Early Mover Advantages of Environmental Leadership
The report highlights the issue that corporates which take the lead in combating environment challenges can make operational savings, such as lower energy and transport costs, and can be innovators by identifying new market and product opportunities. Other benefits include a lower risk of supply chain and workforce disruption and a better risk management strategy. Additionally, as curbing carbon emissions rises up the political agenda globally, companies who lead on environmental issues could be well-positioned to shape regulations and policies.

Policy Makers and Investors Prompting Change
Legislation is likely to toughen and impact a wider variety of sectors.  In Ms. Knight's view, the risk of severe financial penalties from carbon emissions is higher in the medium to long term. While power generation industries emit the greatest amount of CO2 (40 percent), it is an issue for companies in every sector.

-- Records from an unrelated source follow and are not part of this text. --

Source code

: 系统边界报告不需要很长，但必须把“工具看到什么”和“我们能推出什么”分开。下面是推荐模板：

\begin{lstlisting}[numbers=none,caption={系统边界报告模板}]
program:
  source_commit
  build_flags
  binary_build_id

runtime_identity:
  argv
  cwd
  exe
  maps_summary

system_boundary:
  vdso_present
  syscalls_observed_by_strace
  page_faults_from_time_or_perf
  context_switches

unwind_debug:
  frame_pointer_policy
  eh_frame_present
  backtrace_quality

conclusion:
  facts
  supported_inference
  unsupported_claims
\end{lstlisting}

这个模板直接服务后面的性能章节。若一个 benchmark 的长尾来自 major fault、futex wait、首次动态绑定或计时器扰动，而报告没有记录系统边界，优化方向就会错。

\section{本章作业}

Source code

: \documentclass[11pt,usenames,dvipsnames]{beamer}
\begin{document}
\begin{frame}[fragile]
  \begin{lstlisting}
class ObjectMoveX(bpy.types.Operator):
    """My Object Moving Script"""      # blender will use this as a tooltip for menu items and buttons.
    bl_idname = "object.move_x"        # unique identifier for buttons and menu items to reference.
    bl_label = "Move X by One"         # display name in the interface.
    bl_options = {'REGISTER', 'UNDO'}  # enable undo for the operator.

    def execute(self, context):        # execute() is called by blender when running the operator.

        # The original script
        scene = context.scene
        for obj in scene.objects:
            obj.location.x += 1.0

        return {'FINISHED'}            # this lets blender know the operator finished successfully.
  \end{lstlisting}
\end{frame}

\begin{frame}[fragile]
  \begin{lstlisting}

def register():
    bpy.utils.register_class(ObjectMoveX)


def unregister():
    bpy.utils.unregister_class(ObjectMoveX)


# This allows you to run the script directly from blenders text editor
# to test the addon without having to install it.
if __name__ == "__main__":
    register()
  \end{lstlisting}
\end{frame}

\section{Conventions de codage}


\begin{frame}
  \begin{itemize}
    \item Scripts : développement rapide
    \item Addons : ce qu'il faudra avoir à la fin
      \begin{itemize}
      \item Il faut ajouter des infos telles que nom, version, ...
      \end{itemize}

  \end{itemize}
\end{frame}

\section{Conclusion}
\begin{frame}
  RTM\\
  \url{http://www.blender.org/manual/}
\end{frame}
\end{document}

Investors are already acting to obtain greater disclosure of companies' environmental risk profiles. As quantifying and publicizing emissions data becomes the standard, investors will be able to calculate new environmental valuation measures such as Revenues/CO2 or EBITDA/CO2 .  Investors are campaigning, via the Carbon Disclosure Project, to efficiently gain access to information on corporate Greenhouse Gas emissions globally via questionnaires.  Merrill Lynch & Co. is a sponsor of this project.